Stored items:
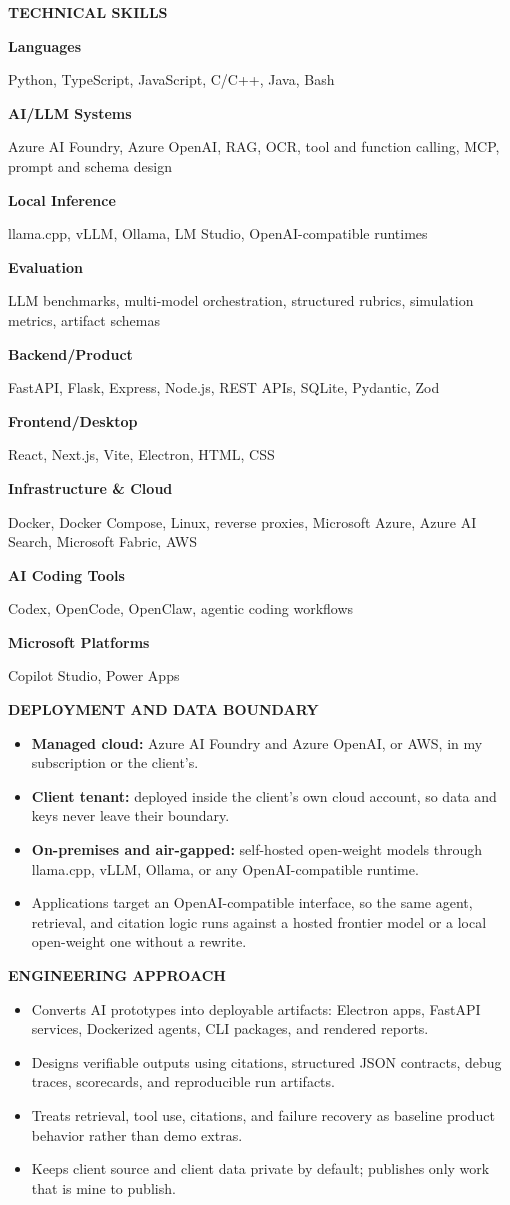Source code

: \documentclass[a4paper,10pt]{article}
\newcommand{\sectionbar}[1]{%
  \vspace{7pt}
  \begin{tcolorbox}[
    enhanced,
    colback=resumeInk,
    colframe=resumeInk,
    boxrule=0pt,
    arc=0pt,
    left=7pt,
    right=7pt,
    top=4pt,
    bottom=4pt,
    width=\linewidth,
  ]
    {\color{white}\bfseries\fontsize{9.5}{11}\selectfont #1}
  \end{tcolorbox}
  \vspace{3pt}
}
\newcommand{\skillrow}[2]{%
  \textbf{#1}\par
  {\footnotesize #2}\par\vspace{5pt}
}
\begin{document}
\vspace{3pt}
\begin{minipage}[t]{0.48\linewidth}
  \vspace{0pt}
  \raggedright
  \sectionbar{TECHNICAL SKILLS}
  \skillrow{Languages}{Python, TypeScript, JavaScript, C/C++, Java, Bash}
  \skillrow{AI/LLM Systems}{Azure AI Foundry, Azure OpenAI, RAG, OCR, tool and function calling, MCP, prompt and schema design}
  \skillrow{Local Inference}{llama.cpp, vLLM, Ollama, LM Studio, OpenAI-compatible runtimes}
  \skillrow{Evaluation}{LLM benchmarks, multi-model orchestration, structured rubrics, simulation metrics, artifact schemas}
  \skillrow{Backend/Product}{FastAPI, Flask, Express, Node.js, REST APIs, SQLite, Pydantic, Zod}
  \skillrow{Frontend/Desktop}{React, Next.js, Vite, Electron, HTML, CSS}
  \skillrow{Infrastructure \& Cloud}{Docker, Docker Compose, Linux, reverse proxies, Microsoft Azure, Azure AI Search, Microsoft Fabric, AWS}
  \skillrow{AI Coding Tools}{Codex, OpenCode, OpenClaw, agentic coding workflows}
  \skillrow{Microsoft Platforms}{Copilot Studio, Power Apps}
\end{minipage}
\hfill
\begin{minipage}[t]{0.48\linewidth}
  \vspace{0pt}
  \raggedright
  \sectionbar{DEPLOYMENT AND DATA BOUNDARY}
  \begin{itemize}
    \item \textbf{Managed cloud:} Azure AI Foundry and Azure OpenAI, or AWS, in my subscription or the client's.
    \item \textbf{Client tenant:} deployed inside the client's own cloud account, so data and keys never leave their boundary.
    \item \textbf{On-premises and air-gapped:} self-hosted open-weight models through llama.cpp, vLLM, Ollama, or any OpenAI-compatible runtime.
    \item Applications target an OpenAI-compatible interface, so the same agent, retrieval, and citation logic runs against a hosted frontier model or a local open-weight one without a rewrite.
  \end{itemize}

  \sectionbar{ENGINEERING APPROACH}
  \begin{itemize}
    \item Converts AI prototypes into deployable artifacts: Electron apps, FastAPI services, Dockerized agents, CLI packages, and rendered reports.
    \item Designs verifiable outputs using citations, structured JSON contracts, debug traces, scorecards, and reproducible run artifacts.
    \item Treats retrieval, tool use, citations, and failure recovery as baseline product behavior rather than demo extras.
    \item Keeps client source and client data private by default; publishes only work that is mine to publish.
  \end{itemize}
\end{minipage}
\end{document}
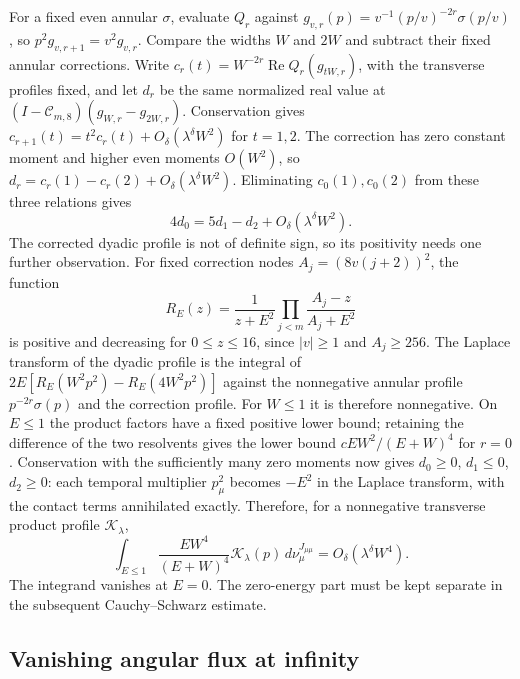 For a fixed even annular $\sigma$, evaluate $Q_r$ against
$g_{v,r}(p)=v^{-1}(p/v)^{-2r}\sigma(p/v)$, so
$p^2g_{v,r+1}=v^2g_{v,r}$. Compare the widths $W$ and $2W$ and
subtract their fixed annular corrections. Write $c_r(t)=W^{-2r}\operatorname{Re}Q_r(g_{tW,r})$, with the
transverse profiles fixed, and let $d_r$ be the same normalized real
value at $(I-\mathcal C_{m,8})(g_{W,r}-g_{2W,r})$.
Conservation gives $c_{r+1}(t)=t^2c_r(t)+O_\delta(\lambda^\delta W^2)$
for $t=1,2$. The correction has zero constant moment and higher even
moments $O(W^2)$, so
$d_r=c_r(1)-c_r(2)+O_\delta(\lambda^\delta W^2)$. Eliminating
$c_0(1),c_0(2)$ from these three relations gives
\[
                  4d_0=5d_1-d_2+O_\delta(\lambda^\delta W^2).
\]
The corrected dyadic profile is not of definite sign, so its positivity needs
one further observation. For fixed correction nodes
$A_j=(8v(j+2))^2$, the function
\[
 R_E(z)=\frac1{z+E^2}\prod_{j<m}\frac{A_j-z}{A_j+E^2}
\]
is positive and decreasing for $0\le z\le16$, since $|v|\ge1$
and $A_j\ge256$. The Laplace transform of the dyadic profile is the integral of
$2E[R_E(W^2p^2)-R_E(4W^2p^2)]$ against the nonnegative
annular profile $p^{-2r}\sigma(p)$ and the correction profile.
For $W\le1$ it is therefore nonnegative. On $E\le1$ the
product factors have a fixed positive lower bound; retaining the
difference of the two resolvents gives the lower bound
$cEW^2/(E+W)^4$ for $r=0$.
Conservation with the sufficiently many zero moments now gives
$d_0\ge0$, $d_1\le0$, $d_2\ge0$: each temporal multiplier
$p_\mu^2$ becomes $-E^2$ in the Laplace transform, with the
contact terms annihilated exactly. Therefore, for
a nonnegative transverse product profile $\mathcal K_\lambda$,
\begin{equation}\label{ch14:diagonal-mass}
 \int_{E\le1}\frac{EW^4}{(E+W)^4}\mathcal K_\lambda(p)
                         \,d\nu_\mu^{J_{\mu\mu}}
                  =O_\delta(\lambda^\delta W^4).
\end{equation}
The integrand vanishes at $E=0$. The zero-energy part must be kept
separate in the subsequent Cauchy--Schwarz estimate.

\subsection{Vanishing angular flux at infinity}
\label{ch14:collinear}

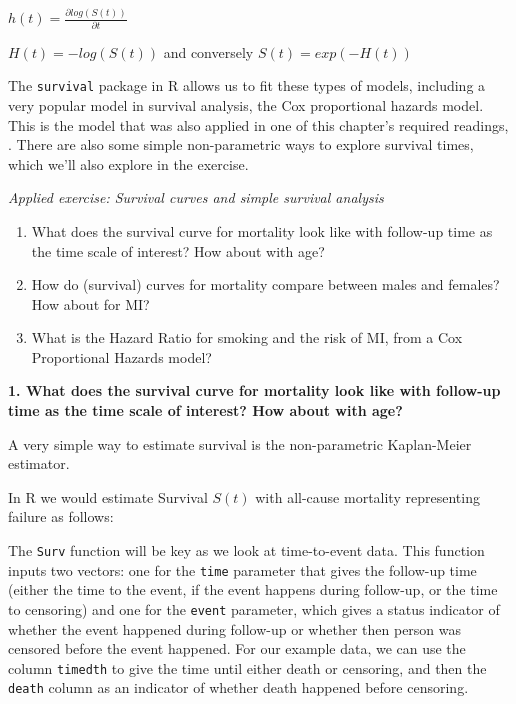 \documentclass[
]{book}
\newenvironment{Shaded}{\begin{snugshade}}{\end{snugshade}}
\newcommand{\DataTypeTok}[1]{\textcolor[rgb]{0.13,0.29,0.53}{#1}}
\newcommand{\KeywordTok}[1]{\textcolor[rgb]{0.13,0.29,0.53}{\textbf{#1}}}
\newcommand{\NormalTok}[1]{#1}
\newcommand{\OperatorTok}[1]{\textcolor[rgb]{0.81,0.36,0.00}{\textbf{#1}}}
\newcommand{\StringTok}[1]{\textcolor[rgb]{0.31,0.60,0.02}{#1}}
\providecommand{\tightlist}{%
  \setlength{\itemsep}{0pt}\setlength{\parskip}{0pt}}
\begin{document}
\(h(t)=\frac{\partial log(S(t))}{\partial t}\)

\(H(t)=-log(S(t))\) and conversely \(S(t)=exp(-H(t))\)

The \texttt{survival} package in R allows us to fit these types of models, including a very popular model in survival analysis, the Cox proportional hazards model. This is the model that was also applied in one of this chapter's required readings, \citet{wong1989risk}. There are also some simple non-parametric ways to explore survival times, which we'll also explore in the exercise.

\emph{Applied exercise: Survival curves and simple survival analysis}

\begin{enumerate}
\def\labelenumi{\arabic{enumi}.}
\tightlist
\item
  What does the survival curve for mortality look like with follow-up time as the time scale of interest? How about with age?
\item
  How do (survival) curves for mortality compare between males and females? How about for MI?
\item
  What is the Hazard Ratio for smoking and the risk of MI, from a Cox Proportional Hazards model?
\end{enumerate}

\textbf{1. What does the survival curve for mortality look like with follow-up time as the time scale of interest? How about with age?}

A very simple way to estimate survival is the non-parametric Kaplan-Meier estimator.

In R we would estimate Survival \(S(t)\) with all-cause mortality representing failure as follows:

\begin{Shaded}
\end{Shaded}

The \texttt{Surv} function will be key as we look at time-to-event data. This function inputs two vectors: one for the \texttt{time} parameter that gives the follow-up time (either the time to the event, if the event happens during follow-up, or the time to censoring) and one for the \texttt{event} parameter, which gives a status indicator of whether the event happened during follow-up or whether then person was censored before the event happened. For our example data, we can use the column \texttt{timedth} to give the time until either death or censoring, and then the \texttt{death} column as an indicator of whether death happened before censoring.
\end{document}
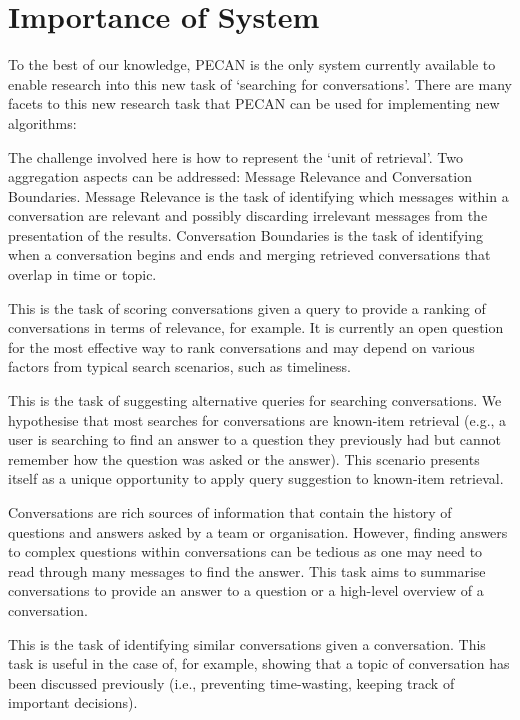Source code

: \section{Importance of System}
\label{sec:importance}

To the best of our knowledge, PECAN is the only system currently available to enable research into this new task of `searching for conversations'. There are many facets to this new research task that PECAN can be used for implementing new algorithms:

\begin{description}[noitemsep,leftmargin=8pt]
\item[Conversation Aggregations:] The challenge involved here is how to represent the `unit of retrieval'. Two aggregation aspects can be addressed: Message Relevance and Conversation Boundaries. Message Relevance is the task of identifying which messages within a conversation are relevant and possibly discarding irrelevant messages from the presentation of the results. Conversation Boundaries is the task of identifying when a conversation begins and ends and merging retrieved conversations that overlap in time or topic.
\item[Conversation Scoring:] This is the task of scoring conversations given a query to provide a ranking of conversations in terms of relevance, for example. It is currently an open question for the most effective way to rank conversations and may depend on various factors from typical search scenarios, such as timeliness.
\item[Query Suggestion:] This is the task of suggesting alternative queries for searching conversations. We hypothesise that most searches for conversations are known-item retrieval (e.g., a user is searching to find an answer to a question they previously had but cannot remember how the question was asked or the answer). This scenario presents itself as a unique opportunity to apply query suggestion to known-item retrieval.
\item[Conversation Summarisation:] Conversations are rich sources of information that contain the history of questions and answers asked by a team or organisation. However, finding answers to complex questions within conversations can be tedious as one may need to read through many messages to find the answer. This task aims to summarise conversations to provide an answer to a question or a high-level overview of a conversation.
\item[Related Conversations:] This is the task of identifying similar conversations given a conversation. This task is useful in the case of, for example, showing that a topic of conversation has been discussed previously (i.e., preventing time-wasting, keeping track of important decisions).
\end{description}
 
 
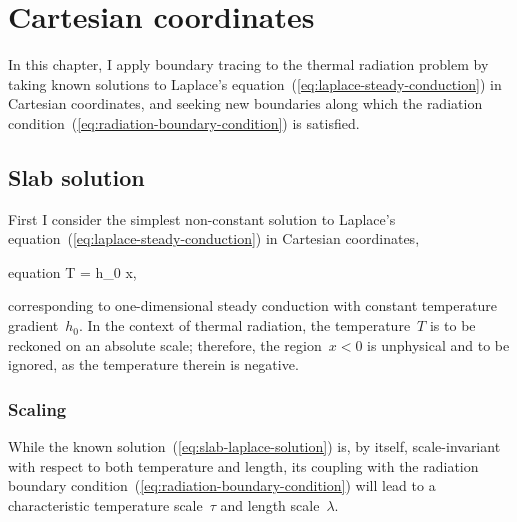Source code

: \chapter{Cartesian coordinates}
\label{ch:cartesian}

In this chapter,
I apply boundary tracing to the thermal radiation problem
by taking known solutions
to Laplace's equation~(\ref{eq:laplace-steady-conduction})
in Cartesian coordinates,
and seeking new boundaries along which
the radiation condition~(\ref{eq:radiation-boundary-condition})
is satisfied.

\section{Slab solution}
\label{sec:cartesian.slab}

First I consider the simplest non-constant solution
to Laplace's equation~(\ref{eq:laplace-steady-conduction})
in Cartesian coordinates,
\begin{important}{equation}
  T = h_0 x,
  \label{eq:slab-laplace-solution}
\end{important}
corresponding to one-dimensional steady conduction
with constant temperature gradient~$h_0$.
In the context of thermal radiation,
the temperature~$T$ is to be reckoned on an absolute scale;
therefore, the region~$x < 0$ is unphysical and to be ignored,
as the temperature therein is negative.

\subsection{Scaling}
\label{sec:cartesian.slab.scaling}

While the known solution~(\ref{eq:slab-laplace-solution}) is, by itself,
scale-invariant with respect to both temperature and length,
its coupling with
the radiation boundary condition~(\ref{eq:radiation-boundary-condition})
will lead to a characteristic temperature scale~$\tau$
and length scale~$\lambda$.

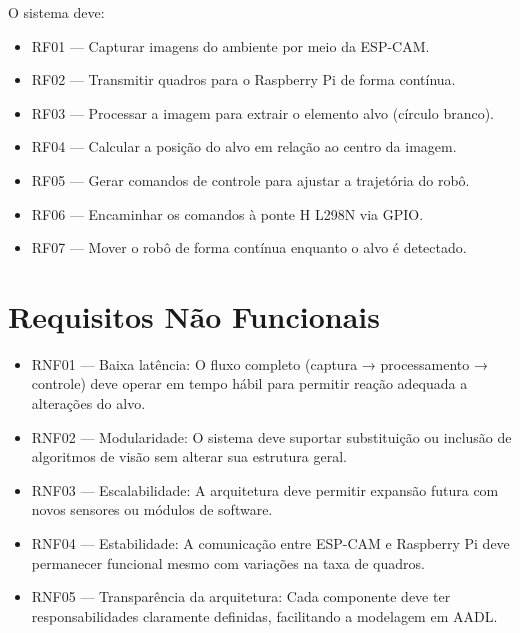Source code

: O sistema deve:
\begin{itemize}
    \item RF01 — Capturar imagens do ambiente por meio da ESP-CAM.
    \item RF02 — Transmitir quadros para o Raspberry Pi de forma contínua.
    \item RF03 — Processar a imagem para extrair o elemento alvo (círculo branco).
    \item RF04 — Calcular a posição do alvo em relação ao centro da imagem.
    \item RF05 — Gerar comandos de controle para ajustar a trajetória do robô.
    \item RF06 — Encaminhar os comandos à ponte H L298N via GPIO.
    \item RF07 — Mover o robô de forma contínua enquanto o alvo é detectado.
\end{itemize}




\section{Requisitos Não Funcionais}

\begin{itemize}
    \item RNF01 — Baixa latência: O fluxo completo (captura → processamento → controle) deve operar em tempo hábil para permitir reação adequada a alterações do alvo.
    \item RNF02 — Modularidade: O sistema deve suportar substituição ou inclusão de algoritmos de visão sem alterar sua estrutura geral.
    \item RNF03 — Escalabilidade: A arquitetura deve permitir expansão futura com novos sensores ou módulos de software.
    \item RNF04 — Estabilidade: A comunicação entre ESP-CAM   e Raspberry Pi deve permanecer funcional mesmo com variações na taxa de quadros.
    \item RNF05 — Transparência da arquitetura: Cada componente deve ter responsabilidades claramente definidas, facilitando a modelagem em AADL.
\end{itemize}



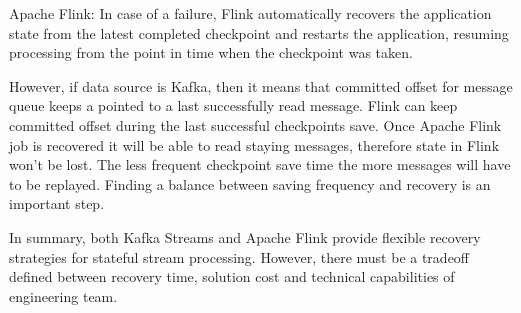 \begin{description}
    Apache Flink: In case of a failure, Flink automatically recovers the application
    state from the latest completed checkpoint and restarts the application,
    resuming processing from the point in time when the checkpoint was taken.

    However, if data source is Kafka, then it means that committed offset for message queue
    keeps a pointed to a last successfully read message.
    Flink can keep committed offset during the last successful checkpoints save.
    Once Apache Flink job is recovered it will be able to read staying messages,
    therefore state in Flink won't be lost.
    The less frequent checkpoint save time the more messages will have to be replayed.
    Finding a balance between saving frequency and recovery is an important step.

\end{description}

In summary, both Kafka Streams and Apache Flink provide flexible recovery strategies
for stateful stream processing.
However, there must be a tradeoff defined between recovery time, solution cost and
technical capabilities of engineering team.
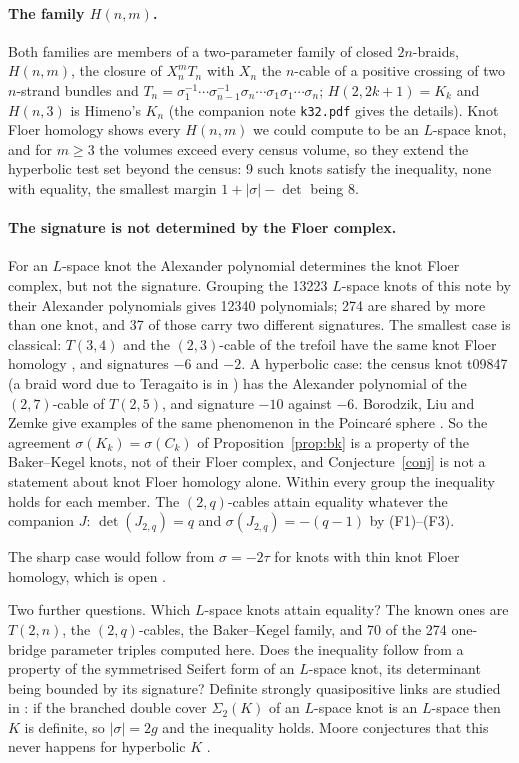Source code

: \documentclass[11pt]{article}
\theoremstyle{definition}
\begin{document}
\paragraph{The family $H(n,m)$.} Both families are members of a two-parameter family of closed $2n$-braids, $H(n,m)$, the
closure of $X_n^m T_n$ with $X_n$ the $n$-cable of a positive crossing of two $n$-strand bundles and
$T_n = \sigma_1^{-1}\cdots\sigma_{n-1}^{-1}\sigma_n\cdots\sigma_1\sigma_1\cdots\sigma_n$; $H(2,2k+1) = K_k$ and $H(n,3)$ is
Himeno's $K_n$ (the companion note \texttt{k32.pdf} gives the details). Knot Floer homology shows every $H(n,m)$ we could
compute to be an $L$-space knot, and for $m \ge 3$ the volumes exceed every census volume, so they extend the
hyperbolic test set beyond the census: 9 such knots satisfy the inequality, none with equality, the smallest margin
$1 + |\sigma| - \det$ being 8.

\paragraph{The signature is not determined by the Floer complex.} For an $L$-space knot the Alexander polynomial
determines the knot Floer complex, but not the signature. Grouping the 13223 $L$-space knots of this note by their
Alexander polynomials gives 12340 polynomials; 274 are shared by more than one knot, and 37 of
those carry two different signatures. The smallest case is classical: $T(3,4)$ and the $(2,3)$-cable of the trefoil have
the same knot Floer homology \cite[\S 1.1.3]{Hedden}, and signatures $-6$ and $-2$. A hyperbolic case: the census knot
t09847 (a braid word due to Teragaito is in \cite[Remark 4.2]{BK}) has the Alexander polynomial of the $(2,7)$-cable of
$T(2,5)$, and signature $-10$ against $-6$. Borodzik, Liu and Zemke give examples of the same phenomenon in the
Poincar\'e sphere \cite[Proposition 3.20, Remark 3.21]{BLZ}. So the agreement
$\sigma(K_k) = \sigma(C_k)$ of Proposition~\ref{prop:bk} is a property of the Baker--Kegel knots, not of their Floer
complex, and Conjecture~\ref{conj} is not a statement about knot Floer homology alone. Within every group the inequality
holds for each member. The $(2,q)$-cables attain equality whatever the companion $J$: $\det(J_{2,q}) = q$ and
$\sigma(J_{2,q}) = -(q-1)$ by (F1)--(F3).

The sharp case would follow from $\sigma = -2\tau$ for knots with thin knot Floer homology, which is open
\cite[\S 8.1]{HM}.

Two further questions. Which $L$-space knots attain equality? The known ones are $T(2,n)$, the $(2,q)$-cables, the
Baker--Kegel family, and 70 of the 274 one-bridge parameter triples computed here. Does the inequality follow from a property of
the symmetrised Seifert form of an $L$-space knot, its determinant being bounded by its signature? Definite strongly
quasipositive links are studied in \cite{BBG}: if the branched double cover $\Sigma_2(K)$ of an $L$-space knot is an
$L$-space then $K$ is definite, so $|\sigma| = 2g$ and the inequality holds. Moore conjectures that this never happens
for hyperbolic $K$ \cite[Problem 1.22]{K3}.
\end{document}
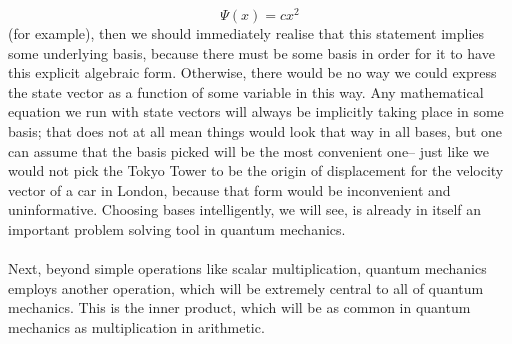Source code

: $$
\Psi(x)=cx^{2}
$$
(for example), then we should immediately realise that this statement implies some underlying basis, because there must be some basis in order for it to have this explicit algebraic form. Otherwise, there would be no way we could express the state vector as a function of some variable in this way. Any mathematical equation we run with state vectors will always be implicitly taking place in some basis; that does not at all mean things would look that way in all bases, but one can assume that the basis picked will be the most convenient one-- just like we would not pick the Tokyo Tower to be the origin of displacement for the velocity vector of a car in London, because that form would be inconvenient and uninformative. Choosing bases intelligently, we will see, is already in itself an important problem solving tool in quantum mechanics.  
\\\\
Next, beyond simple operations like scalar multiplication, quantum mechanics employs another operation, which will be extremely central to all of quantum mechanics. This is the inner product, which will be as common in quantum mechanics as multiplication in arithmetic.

TO DO -
Of all the entries above, output exactly the lines between the one holding "closure of $X_n^m" and the one holding "knot the Alexander polynomial", inclusive.

REPLY -
closure of $X_n^m T_n$ with $X_n$ the $n$-cable of a positive crossing of two $n$-strand bundles and
$T_n = \sigma_1^{-1}\cdots\sigma_{n-1}^{-1}\sigma_n\cdots\sigma_1\sigma_1\cdots\sigma_n$; $H(2,2k+1) = K_k$ and $H(n,3)$ is
Himeno's $K_n$ (the companion note \texttt{k32.pdf} gives the details). Knot Floer homology shows every $H(n,m)$ we could
compute to be an $L$-space knot, and for $m \ge 3$ the volumes exceed every census volume, so they extend the
hyperbolic test set beyond the census: 9 such knots satisfy the inequality, none with equality, the smallest margin
$1 + |\sigma| - \det$ being 8.

\paragraph{The signature is not determined by the Floer complex.} For an $L$-space knot the Alexander polynomial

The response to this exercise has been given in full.